On December 24, Super Junior’s Leeteuk broke his silence following the death of hoobae and fellow label-artist Jonghyun.
Leeteuk shared a very personal letter to his Instagram account, he paid respect to Jonghyun and shed light on how he felt while dealing with chronic depression, he said,
“…No one can tell you they knew you well and there isn’t a person who can say they shared everything with you because you guys were close. One person’s loneliness, sadness and anger…. I have to do a lot of thinking for the time being to know if you made the final choice because you had no road to express them and what you were trying to say to the people you left behind.

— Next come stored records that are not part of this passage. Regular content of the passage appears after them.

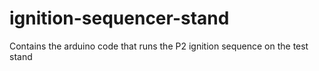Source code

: # ignition-sequencer-stand
Contains the arduino code that runs the P2 ignition sequence on the test stand
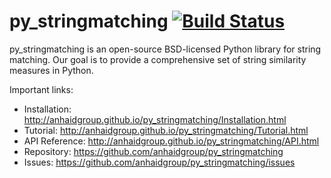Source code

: # py_stringmatching [![Build Status](https://travis-ci.org/anhaidgroup/py_stringmatching.svg?branch=master)](https://travis-ci.org/anhaidgroup/py_stringmatching)

py_stringmatching is an open-source BSD-licensed Python library for string matching.  Our goal is to provide a comprehensive set of string similarity measures in Python.

Important links:
 * Installation: http://anhaidgroup.github.io/py_stringmatching/Installation.html
 * Tutorial: http://anhaidgroup.github.io/py_stringmatching/Tutorial.html
 * API Reference: http://anhaidgroup.github.io/py_stringmatching/API.html
 * Repository: https://github.com/anhaidgroup/py_stringmatching
 * Issues: https://github.com/anhaidgroup/py_stringmatching/issues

I am sorry I couldn’t bring my hands closer to the hand that reached out for help. It was too big of a burden to endure for being an entertainer, you have come a long way to give up on one thing, you walked a long way to do this, this breaks my heart even more.

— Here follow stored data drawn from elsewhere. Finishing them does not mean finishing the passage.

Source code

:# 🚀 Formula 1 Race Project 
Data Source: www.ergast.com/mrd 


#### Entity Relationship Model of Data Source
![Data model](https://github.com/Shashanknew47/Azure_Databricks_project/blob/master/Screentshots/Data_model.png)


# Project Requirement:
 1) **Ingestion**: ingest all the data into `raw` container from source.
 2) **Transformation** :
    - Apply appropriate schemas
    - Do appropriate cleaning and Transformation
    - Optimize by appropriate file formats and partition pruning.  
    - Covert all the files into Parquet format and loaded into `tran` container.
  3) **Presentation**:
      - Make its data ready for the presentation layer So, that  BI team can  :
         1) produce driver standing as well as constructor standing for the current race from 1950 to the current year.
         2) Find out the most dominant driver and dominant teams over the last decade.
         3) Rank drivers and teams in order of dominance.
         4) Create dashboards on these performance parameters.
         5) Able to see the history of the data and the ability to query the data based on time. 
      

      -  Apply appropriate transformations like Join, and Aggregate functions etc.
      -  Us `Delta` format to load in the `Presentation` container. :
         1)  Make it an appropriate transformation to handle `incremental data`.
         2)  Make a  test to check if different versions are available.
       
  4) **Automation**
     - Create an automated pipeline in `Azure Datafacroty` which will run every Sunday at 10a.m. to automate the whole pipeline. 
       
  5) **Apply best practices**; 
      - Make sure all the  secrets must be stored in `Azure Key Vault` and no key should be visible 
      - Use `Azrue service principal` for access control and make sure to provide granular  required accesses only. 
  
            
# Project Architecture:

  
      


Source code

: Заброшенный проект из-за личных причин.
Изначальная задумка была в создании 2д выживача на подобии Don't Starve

The day before I sent you off, you came to my dream to tell me that I must be happier, I was happy to see smiling brightly, that image is still fresh in my head.

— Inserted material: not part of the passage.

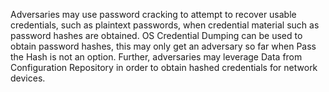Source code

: Adversaries may use password cracking to attempt to recover usable credentials, such as plaintext passwords, when credential material such as password hashes are obtained. OS Credential Dumping can be used to obtain password hashes, this may only get an adversary so far when Pass the Hash is not an option. Further, adversaries may leverage Data from Configuration Repository in order to obtain hashed credentials for network devices.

About his depression he said,
Everyone faces hardships and pain in life, but everyone believes the emotions one feels in those situations will be very hard to endure. I also suffered from depression day in and day out, I thought to myself sometimes that it would be better to die than to be breathing and alive, it made each day difficult.
In the army, they thought I was probably putting on a show and those perceptions made it even harder on me, this lasted for almost a year but I managed to endure it.
Since I have been through this, it would’ve been better if there was even the smallest way out… it might be because its Christmas, Christmas miracle rings in my heart. I feel that its important to live happier from now on. I hope everyone makes everyday as special day just like Christmas.”